**About this exercise:**
Look through the lines below and extract each one that contains "ContextType".
[Start of Attachment]
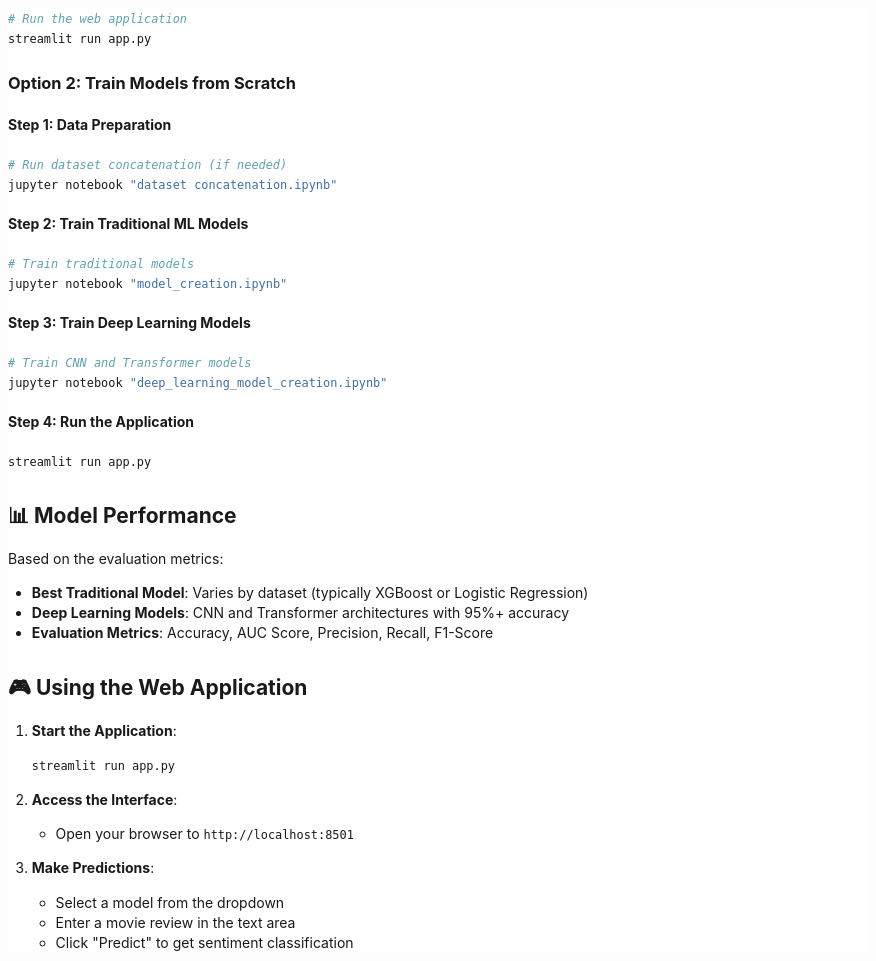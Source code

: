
 ```bash
# Run the web application
streamlit run app.py
```

### Option 2: Train Models from Scratch

#### Step 1: Data Preparation

```bash
# Run dataset concatenation (if needed)
jupyter notebook "dataset concatenation.ipynb"
```

#### Step 2: Train Traditional ML Models

```bash
# Train traditional models
jupyter notebook "model_creation.ipynb"
```

#### Step 3: Train Deep Learning Models

```bash
# Train CNN and Transformer models
jupyter notebook "deep_learning_model_creation.ipynb"
```

#### Step 4: Run the Application

```bash
streamlit run app.py
```

## 📊 Model Performance

Based on the evaluation metrics:

- **Best Traditional Model**: Varies by dataset (typically XGBoost or Logistic Regression)
- **Deep Learning Models**: CNN and Transformer architectures with 95%+ accuracy
- **Evaluation Metrics**: Accuracy, AUC Score, Precision, Recall, F1-Score

## 🎮 Using the Web Application

1. **Start the Application**:

   ```bash
   streamlit run app.py
   ```

2. **Access the Interface**:

   - Open your browser to `http://localhost:8501`

3. **Make Predictions**:

   - Select a model from the dropdown
   - Enter a movie review in the text area
   - Click "Predict" to get sentiment classification
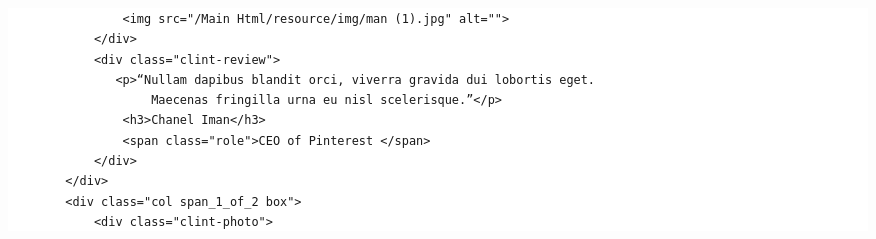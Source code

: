                    <img src="/Main Html/resource/img/man (1).jpg" alt="">
                </div>
                <div class="clint-review">
                   <p>“Nullam dapibus blandit orci, viverra gravida dui lobortis eget.
                        Maecenas fringilla urna eu nisl scelerisque.”</p>
                    <h3>Chanel Iman</h3>
                    <span class="role">CEO of Pinterest </span>
                </div>
            </div>
            <div class="col span_1_of_2 box">
                <div class="clint-photo">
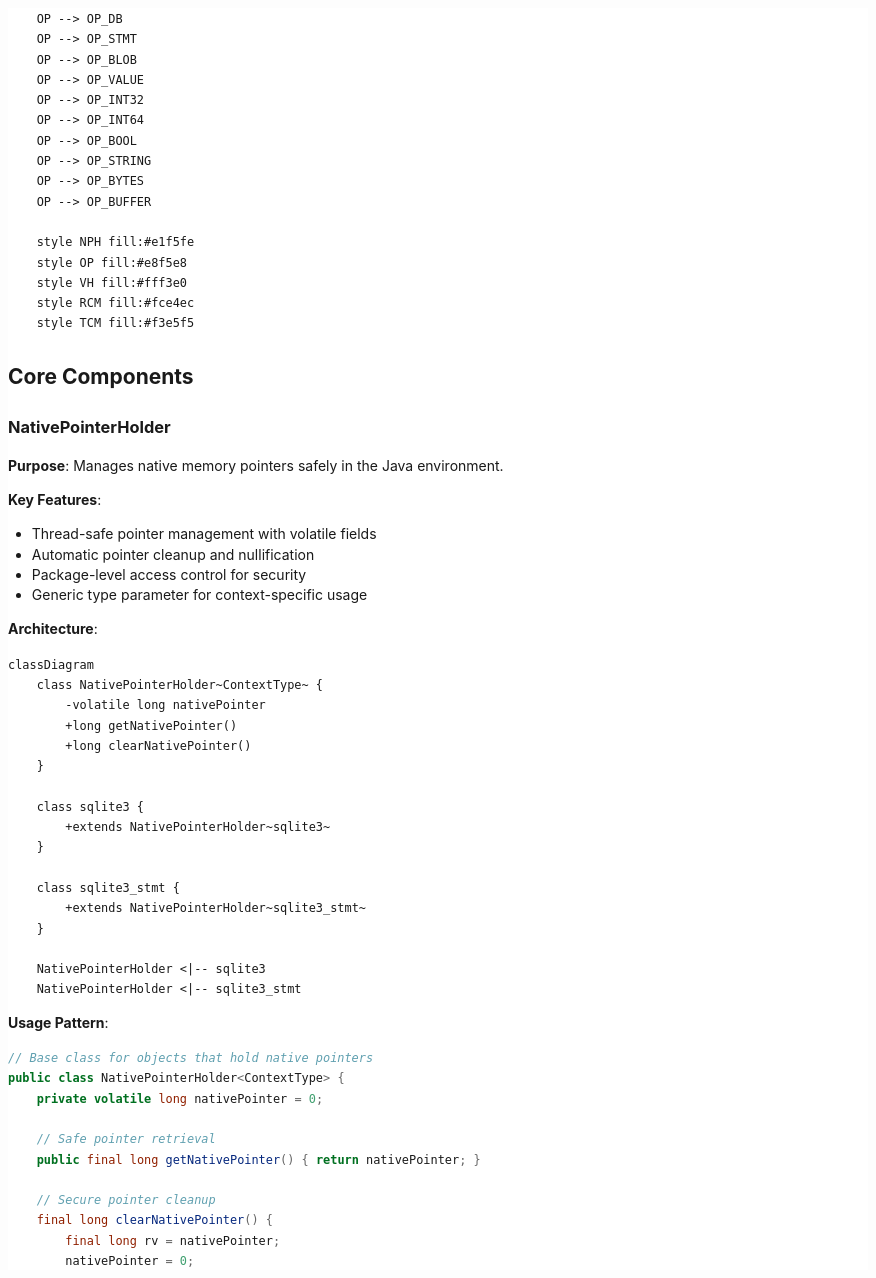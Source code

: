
 ```mermaid
    OP --> OP_DB
    OP --> OP_STMT
    OP --> OP_BLOB
    OP --> OP_VALUE
    OP --> OP_INT32
    OP --> OP_INT64
    OP --> OP_BOOL
    OP --> OP_STRING
    OP --> OP_BYTES
    OP --> OP_BUFFER
    
    style NPH fill:#e1f5fe
    style OP fill:#e8f5e8
    style VH fill:#fff3e0
    style RCM fill:#fce4ec
    style TCM fill:#f3e5f5
```

## Core Components

### NativePointerHolder

**Purpose**: Manages native memory pointers safely in the Java environment.

**Key Features**:
- Thread-safe pointer management with volatile fields
- Automatic pointer cleanup and nullification
- Package-level access control for security
- Generic type parameter for context-specific usage

**Architecture**:
```mermaid
classDiagram
    class NativePointerHolder~ContextType~ {
        -volatile long nativePointer
        +long getNativePointer()
        +long clearNativePointer()
    }
    
    class sqlite3 {
        +extends NativePointerHolder~sqlite3~
    }
    
    class sqlite3_stmt {
        +extends NativePointerHolder~sqlite3_stmt~
    }
    
    NativePointerHolder <|-- sqlite3
    NativePointerHolder <|-- sqlite3_stmt
```

**Usage Pattern**:
```java
// Base class for objects that hold native pointers
public class NativePointerHolder<ContextType> {
    private volatile long nativePointer = 0;
    
    // Safe pointer retrieval
    public final long getNativePointer() { return nativePointer; }
    
    // Secure pointer cleanup
    final long clearNativePointer() {
        final long rv = nativePointer;
        nativePointer = 0;
```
[End of Attachment]
**Result of the task:**
    class NativePointerHolder~ContextType~ {
public class NativePointerHolder<ContextType> {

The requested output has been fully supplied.